You buy a foreclosed storage unit at auction, the rules of which prevented you from opening any boxes prior to purchasing the unit. While cleaning out the locker you bought, you discover a box full of pornography. You set the box aside along with several other items you plan to haul to the dump. Before you have the opportunity to throw anything away, a middle-aged man walks up to you and offers you $100 for the box of pornography. Do you sell it to him?
You invest heavily in the stock market. The pornographic industry is having a very good year, and you could profit greatly by buying stock in Playboy Magazine. Ethical considerations aside, Playboy would unquestionably be your best investment option. Do you buy the stock?
Your retirement savings are invested in mutual funds. This means a very tiny percentage of your holdings include stock in companies like Phillip Morris, Budweiser, and Playboy Magazine. You could opt for a specialty mutual fund that avoids morally objectionable companies, but your rate of return would be considerably less. Do you leave your investment where it is?
The Christian in the first scenario should throw away the porn. Selling it would promote sin, and would make you a party to that sin. While it would be nice to have $100, it would be much worse to dishonor God.
The Christian in the second scenario should not buy the stock in Playboy Magazine. As with the first scenario, buying part of such a company would promote sin and make the buyer a party to that sin. While the stock would otherwise be a good investment, pleasing God should be a higher priority.

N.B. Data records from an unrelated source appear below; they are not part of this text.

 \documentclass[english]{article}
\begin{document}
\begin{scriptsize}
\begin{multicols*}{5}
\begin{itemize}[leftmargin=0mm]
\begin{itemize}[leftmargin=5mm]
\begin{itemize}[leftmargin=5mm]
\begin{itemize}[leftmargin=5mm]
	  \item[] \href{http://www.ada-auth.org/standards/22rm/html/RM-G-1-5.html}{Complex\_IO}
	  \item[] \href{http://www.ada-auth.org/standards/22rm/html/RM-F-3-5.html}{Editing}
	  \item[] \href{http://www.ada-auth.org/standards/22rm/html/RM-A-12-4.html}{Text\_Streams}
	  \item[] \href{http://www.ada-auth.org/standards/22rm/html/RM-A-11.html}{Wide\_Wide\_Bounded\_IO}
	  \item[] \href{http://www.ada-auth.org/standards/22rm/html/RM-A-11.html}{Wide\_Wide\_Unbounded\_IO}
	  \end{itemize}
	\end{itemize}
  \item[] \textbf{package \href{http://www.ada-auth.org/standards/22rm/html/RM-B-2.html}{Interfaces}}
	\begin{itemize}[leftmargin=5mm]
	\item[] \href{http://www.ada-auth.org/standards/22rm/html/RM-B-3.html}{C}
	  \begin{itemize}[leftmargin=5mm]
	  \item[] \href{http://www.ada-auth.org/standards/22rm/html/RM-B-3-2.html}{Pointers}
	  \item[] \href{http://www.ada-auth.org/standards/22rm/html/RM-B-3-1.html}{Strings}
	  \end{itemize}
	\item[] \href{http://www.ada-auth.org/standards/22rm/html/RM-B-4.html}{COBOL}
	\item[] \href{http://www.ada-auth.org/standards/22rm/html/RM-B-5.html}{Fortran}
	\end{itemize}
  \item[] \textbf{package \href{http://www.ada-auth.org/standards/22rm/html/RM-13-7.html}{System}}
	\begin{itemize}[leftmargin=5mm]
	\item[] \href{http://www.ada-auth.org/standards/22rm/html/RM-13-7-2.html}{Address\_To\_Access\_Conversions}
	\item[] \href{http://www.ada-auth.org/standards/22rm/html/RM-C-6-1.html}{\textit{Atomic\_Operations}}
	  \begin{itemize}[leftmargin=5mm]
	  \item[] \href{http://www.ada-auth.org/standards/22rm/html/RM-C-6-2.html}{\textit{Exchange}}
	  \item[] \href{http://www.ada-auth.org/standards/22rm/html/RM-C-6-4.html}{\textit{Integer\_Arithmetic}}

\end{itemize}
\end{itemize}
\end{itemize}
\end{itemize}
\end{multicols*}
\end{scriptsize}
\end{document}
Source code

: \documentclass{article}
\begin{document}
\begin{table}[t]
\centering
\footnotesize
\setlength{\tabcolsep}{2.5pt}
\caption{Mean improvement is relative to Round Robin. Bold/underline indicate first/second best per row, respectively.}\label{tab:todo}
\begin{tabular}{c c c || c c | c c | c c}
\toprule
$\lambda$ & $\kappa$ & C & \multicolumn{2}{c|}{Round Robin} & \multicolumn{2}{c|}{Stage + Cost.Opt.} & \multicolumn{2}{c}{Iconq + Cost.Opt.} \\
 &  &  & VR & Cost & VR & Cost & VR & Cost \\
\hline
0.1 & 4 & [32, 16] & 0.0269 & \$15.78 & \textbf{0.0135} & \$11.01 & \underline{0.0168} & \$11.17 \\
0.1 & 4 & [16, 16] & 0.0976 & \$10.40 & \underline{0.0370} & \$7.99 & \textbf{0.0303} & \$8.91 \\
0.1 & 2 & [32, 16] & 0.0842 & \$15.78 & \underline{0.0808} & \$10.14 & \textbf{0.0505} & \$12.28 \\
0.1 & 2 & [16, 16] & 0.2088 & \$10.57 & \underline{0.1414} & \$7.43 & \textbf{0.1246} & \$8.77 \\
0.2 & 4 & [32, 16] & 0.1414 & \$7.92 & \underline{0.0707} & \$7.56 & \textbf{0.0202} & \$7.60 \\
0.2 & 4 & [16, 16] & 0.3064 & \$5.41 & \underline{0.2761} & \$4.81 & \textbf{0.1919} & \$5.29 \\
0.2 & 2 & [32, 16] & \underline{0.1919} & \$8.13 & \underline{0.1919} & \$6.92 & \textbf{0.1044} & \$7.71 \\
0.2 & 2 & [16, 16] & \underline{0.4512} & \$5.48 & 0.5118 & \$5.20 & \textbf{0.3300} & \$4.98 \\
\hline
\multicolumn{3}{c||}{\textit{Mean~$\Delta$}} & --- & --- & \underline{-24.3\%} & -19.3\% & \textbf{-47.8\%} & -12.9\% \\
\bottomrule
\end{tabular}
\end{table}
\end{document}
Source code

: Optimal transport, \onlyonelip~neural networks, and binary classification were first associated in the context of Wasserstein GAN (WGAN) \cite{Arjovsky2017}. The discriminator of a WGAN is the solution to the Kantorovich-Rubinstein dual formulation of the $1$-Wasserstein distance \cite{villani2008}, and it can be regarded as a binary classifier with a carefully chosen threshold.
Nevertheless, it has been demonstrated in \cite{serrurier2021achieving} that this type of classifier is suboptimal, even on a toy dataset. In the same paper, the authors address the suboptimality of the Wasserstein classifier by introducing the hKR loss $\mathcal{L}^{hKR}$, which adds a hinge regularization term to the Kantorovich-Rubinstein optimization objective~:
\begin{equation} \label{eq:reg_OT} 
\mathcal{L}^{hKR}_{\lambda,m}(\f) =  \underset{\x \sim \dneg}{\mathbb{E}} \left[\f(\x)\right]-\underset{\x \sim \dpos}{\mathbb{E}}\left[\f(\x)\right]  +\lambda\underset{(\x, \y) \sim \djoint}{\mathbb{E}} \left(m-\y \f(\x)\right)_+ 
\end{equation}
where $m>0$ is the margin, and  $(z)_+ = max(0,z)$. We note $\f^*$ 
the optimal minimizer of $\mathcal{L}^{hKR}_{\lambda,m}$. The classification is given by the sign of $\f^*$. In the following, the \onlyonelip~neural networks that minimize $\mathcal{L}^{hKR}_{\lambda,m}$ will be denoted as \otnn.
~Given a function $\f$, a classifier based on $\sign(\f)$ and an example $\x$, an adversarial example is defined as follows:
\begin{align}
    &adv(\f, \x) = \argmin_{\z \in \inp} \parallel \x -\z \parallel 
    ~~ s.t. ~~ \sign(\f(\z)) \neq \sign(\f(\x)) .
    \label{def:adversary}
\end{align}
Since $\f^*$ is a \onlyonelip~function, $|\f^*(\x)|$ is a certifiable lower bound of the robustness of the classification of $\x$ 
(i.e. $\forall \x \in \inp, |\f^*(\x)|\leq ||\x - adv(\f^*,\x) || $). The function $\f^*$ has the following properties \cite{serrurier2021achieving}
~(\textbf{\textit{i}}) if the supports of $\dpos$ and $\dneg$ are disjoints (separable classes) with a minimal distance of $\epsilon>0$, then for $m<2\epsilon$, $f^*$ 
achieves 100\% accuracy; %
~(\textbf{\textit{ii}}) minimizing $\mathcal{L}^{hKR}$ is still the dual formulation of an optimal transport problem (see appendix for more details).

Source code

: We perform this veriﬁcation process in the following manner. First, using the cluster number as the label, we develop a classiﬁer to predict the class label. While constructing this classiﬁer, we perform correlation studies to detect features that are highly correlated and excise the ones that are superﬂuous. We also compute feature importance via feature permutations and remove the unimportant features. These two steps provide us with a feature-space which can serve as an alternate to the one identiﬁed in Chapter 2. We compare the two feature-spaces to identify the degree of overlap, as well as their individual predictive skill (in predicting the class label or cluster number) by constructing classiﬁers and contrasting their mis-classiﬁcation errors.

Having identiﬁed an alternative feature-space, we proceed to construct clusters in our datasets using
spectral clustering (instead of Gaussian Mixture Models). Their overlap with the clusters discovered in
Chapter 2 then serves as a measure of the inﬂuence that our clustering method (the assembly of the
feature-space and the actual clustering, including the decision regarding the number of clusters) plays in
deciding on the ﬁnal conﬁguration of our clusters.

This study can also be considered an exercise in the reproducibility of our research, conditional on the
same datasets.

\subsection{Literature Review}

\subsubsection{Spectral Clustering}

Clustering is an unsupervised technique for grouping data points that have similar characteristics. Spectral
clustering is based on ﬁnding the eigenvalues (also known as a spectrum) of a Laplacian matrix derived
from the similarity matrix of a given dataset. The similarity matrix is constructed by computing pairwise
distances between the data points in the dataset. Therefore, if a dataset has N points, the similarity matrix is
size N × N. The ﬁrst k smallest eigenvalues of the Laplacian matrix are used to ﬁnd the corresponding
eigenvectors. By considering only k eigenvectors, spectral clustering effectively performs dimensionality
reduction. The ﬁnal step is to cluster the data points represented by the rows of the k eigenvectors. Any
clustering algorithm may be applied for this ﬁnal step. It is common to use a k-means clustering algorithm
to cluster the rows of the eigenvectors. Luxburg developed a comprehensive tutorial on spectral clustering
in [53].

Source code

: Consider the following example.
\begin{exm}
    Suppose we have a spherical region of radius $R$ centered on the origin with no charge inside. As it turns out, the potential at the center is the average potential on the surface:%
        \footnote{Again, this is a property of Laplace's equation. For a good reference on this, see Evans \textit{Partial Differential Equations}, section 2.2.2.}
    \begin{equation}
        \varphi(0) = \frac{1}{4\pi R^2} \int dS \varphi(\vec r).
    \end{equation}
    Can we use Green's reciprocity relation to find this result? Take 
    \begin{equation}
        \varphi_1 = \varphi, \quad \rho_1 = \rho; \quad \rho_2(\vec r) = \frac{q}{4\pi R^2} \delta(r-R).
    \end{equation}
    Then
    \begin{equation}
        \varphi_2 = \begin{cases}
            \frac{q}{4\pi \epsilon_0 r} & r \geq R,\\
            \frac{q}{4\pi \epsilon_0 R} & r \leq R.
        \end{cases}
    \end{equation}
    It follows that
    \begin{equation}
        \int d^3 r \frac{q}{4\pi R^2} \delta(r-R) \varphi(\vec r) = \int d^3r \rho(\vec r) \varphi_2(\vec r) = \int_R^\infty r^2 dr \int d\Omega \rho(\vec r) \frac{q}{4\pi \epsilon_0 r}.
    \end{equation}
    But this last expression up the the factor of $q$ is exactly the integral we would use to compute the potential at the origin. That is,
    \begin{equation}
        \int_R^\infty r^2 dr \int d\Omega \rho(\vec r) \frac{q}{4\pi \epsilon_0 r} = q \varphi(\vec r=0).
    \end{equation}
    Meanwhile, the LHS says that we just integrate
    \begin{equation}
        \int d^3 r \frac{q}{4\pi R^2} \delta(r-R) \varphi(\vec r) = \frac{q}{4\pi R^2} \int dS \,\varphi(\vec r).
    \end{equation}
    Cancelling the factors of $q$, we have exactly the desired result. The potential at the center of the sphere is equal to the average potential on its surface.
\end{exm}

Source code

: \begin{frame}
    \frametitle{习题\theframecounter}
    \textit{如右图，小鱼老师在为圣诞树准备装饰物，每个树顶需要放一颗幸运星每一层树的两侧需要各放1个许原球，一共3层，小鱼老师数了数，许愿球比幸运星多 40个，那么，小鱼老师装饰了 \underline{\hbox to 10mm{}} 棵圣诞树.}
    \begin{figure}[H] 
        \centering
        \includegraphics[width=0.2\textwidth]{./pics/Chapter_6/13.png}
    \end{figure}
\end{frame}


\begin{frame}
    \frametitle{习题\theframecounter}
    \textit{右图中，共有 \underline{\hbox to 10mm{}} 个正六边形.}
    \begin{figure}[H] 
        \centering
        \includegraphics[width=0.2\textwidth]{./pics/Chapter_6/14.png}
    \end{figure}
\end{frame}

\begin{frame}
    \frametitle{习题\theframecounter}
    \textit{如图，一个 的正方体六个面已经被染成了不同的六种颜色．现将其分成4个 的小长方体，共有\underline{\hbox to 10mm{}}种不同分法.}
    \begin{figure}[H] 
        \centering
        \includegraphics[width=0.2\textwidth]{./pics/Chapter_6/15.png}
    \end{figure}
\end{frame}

The Christian in the third scenario should leave his or her investment where it is even though that mutual fund invests a small percentage of its holdings in objectionable companies. The key difference in this case is that there is no direct promotion or involvement in sin. Christians will never be completely able to avoid interaction with the sinful elements of their societies. However, they should avoid directly and deliberately profiting from sin.
Let’s go back to the first example. Say you bought the storage unit and found the porn. However, when the man walked up to you—rather than offering to buy the porn—the man offered to buy the entire unit from you for considerably more than you paid for it. Could you profit from the entire unit even though you knew one of the boxes contained porn? I would assume the man was not buying the unit for the porn and would sell it without overburdening my conscience (1 Cor 10:27)
Of course, the situations would be totally different if most of the boxes were filled with porn or the mutual fund in question specialized in objectionable stocks. However, while Christians must not be of the world, they are to live in the world. Sometimes this means they will indirectly profit from the sinfulness of their societies, but if Christians are to be not of the world, they should neither directly nor deliberately profit from sin.